(Stored data entries)
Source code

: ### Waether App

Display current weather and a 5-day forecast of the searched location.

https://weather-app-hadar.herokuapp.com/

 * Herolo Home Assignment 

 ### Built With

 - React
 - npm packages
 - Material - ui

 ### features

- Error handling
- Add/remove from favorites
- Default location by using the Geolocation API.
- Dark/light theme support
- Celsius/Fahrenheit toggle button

▸ Work to be completed: Find each line in the records holding the string "weather" and show it.

▸ Exercise solution:
Display current weather and a 5-day forecast of the searched location.
https://weather-app-hadar.herokuapp.com/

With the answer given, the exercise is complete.